**Data for this exercise**
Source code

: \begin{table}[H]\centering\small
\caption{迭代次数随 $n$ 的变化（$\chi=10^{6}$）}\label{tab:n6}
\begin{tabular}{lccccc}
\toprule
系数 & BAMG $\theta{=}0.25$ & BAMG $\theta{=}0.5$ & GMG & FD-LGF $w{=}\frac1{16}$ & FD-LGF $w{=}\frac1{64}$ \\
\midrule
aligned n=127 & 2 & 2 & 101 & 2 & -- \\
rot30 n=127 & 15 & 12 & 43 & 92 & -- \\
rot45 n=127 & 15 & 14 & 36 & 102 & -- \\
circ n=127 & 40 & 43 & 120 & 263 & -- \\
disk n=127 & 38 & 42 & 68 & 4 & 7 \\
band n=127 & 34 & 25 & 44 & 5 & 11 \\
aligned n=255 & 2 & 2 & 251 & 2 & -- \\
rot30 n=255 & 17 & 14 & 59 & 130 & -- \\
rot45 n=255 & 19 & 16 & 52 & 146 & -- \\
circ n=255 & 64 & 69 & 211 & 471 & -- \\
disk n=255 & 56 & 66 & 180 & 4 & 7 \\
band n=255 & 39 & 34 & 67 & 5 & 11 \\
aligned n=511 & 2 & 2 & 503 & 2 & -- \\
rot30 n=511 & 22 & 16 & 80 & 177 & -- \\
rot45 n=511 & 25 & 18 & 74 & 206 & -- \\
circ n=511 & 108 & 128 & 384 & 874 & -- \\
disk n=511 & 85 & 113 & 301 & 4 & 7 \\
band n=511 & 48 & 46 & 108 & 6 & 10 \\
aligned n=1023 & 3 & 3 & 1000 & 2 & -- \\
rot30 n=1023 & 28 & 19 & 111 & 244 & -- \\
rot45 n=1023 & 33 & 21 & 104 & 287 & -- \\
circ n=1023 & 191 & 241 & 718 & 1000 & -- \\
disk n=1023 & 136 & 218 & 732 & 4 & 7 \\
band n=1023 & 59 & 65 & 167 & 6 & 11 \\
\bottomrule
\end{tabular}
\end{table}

**What the task requires**
Nothing but the lines from the one containing "aligned n=511 & 2 & 2 & 503 & 2 & -- \\" through the final line of the data above is to be reproduced, each exactly as written.

**Answer below**
aligned n=511 & 2 & 2 & 503 & 2 & -- \\
rot30 n=511 & 22 & 16 & 80 & 177 & -- \\
rot45 n=511 & 25 & 18 & 74 & 206 & -- \\
circ n=511 & 108 & 128 & 384 & 874 & -- \\
disk n=511 & 85 & 113 & 301 & 4 & 7 \\
band n=511 & 48 & 46 & 108 & 6 & 10 \\
aligned n=1023 & 3 & 3 & 1000 & 2 & -- \\
rot30 n=1023 & 28 & 19 & 111 & 244 & -- \\
rot45 n=1023 & 33 & 21 & 104 & 287 & -- \\
circ n=1023 & 191 & 241 & 718 & 1000 & -- \\
disk n=1023 & 136 & 218 & 732 & 4 & 7 \\
band n=1023 & 59 & 65 & 167 & 6 & 11 \\
\bottomrule
\end{tabular}
\end{table}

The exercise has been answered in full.